At the heart of Lonergan's discussion of subjectivity and objectivity is the notion of conversion. He identifies three crucial conversions that a subject must ordinarily undergo on the path to objectivity: religious, moral, and intellectual. The first is the conversion to love: in religious conversion (which does not necessarily entail any conversion to a different religion, or to any), I learn to love and be loved. The second is the conversion to value: in moral conversion, I learn to place value over satisfaction. The third is to truth: in intellectual conversion, I learn how to properly apprehend reality as that which I can infer from the data of experience. I have tended in my own thinking to focus upon intellectual conversion, but the other two are crucial and typically indispensable for the subject's ascent to objectivity: love drives out fear and its libidinal investment in paranoid fantasies; value drives out myopic self-interest; truth drives out naivete, allowing for the final transcendence that permits the individual to robustly apprehend reality.

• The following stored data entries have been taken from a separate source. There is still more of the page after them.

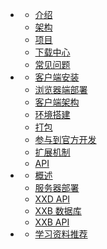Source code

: * <i class="icon far fa-smile-beam"></i>
  * [介绍](README)
  * [架构](arch)
  * [项目](project)
  * [下载中心](download)
  * [常见问题](faq)
* <i class="icon fas fa-laptop-code"></i>
  * [客户端安装](client-install)
  * [浏览器端部署](browser-deploy)
  * [客户端架构](client/arch)
  * [环境搭建](client/start.md)
  * [打包](client/package.md)
  * [参与到官方开发](client/contribute.md)
  * [扩展机制](client/extension.md)
  * [API](client/api.md)
* <i class="icon fas fa-running"></i>
  * [概述](server/summary)
  * [服务器部署](server/deploy)
  * [XXD API](server/xxd-api)
  * [XXB 数据库](server/xxb-api)
  * [XXB API](server/xxb-api)
* <i class="icon far fa-compass"></i>
  * [学习资料推荐](guide/learn)
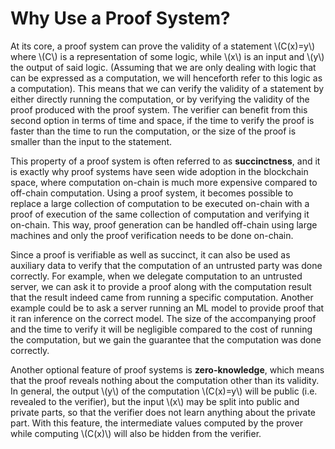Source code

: # Why Use a Proof System?

At its core, a proof system can prove the validity of a statement \\(C(x)=y\\) where \\(C\\) is a representation of some logic, while \\(x\\) is an input and \\(y\\) the output of said logic. (Assuming that we are only dealing with logic that can be expressed as a computation, we will henceforth refer to this logic as a computation). This means that we can verify the validity of a statement by either directly running the computation, or by verifying the validity of the proof produced with the proof system. The verifier can benefit from this second option in terms of time and space, if the time to verify the proof is faster than the time to run the computation, or the size of the proof is smaller than the input to the statement.

This property of a proof system is often referred to as **succinctness**, and it is exactly why proof systems have seen wide adoption in the blockchain space, where computation on-chain is much more expensive compared to off-chain computation. Using a proof system, it becomes possible to replace a large collection of computation to be executed on-chain with a proof of execution of the same collection of computation and verifying it on-chain. This way, proof generation can be handled off-chain using large machines and only the proof verification needs to be done on-chain.

Since a proof is verifiable as well as succinct, it can also be used as auxiliary data to verify that the computation of an untrusted party was done correctly. For example, when we delegate computation to an untrusted server, we can ask it to provide a proof along with the computation result that the result indeed came from running a specific computation. Another example could be to ask a server running an ML model to provide proof that it ran inference on the correct model. The size of the accompanying proof and the time to verify it will be negligible compared to the cost of running the computation, but we gain the guarantee that the computation was done correctly.

Another optional feature of proof systems is **zero-knowledge**, which means that the proof reveals nothing about the computation other than its validity. In general, the output \\(y\\) of the computation \\(C(x)=y\\) will be public (i.e. revealed to the verifier), but the input \\(x\\) may be split into public and private parts, so that the verifier does not learn anything about the private part. With this feature, the intermediate values computed by the prover while computing \\(C(x)\\) will also be hidden from the verifier.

Conversion does not just happen. It requires resources. Typically, one does not learn what it means to love, value, or seek truth unless one sees these exemplified in others. Among the resources most valuable for moral conversion are literature and film. I was part of the Star Wars generation. My moral imagination was shaped by its story of the light battling against the dark. But a generation later a more profound story of good and evil came along, that of Harry Potter and his friends. Millennials get a bad rap, but they are among the most engaged generations in history. What others call whining or being a snowflake or whatever, I call having an instinctive compassion for the vulnerable. That, I suspect, is not a little due to the impact of Harry Potter.
At its core, the story of Harry Potter is a story of love and value. The Boy Who Lived lived because his mother loved him so much that she gave her own life to save his. From Voldemort's perspective, her sacrifice was incomprehensible. Her decision to stand between Harry and Voldemort was, from his self-centred perspective, entirely in vain. She had no capacity to stop him, and at best she bought Harry a few more seconds of life. But that incomprehension was due to Voldemort's lack of conversion to either love or value. He could not understand that love is such that Lily Potter could not have done anything but stand between Harry and Voldemort, and that she was operating from something that transcends self-interest. He cannot comprehend that the same was true of James Potter, who gave his life to buy his wife a few extra moments to escape with their son. But if it was his lack of conversion to love and value that tripped up Voldemort, it was the opposite with Harry. His first triumph over Voldemort came because Harry wanted to find the philosopher's stone but not to use. He was interested in it not for his own self, but rather to keep it from Voldemort. His final triumph came because he was willing to die to save the family he had found at Hogwarts, just as his parents died to save him. It was Harry's love for them, and the fact that he acted entirely out of values that transcended self-interest, that undid Voldemort, who still could not comprehend such power.
This is what millennials learned to aspire towards, when as young children they read and watched Harry Potter. They learned that one stands up to those whose craven pursuit of power destroys and takes lives. Is it any surprise then that in a western world where misogyny, racism, and other vile ills are blatantly attacking decency and goodness in a way that we haven't seen in generations, the Harry Potter generation stands up to the darkness?